Saturday, July 7, 2012

Learning to Live


A few weeks ago I wrote a blog about how my kids had learned to live with much or little, referencing Philippians 4 as Christ was all they need. Thank goodness the Lord is teaching me not just through other’s examples but through personal experience. This might sound like a strange thankfulness, but how many get to experience God being all they need in the toughest of times. The times I’m calling tough really pale in comparison to others, but none the less my God is faithful and persistent in my life. 

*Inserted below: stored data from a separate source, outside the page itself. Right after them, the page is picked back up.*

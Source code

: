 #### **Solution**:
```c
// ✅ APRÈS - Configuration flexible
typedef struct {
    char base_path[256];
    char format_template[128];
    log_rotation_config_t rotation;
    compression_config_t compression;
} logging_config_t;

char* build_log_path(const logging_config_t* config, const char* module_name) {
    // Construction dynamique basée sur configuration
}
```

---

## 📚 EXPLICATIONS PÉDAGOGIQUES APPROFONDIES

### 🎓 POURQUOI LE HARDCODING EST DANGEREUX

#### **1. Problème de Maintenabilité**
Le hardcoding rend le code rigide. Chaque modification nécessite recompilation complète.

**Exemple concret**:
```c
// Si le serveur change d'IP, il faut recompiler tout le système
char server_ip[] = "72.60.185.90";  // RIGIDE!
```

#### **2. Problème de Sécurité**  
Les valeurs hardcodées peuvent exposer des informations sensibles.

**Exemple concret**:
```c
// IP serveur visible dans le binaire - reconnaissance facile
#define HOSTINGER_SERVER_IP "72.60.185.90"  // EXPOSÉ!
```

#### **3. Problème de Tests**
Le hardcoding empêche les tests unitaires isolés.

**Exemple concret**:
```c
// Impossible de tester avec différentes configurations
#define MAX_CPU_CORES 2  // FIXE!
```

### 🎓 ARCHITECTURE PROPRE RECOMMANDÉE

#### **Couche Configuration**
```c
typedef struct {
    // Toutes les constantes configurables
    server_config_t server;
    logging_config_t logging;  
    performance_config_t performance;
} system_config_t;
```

Thursday night Natalee woke up with a high fever. From 2:30 that morning until tonight I have been fighting to figure out what the Lord’s purpose is for me here. She is sick. I’m sick. My flesh just longs for home. I long to feel the comfort and love of my family. I long for rest and American food and medicine that I know I can trust. I’m not normally a homesick individual, but these last few days have changed my mind. Tonight as I finally got a chance to consult the Lord in all of this he whispered in my heart to go read Psalms 23. I had just finished journaling asking the Lord to help me rely on him for strength, love, comfort, rest, and peace. When I finished pouring out my heart to the Lord I turned to the very familiar scripture. This whole summer the Lord has been continually speaking this verse over me. I couldn’t figure out why. Yes, it is poetic and beautiful but I’ve heard it time and time again. Haven’t you? I have grown numb to just the depth of what it means.
“The Lord is my shepherd;
    I have all that I need.
He lets me rest in green meadows;
    he leads me beside peaceful streams.
    He renews my strength.
He guides me along right paths,
    bringing honor to his name.
Even when I walk
    through the darkest valley,
I will not be afraid,
    for you are close beside me.
Your rod and your staff
    protect and comfort me.
You prepare a feast for me
    in the presence of my enemies.
You honor me by anointing my head with oil.
    My cup overflows with blessings.
Surely your goodness and unfailing love will pursue me
    all the days of my life,
and I will live in the house of the Lord
    forever.”
This is why the Lord kept speaking it to my heart this summer. Every need, every desire within me, he is teaching me to let him fill. When I’m exhausted from a long day of work, or driving all over Uganda trying to find Doctors, he is my rest. When my heart is anxious over what the outcome of all of this will be, he is my peace. When I’m weak and weary from fighting off different African diseases, he is my strength. He walks closely with me when all is dark around me and I don’t know where to go. When I’m lonely, he comforts me. When I’m driving down the roads of Mukono, he protects me. When the enemy attacks and tells me I can’t do it, he prepares a feast for me in his word. When I need love, his follows me all the days of my life. 
So, yes, I’m so thankful and grateful to be learning this lesson. I’m learning to allow him to be all that I need in a way I never have before. I’ll try to keep you all posted on the health status of Natalee and myself, but until then just pray for the Lord to continually show both of us just how deep his love is. Pray that he would continually show us what it means to live.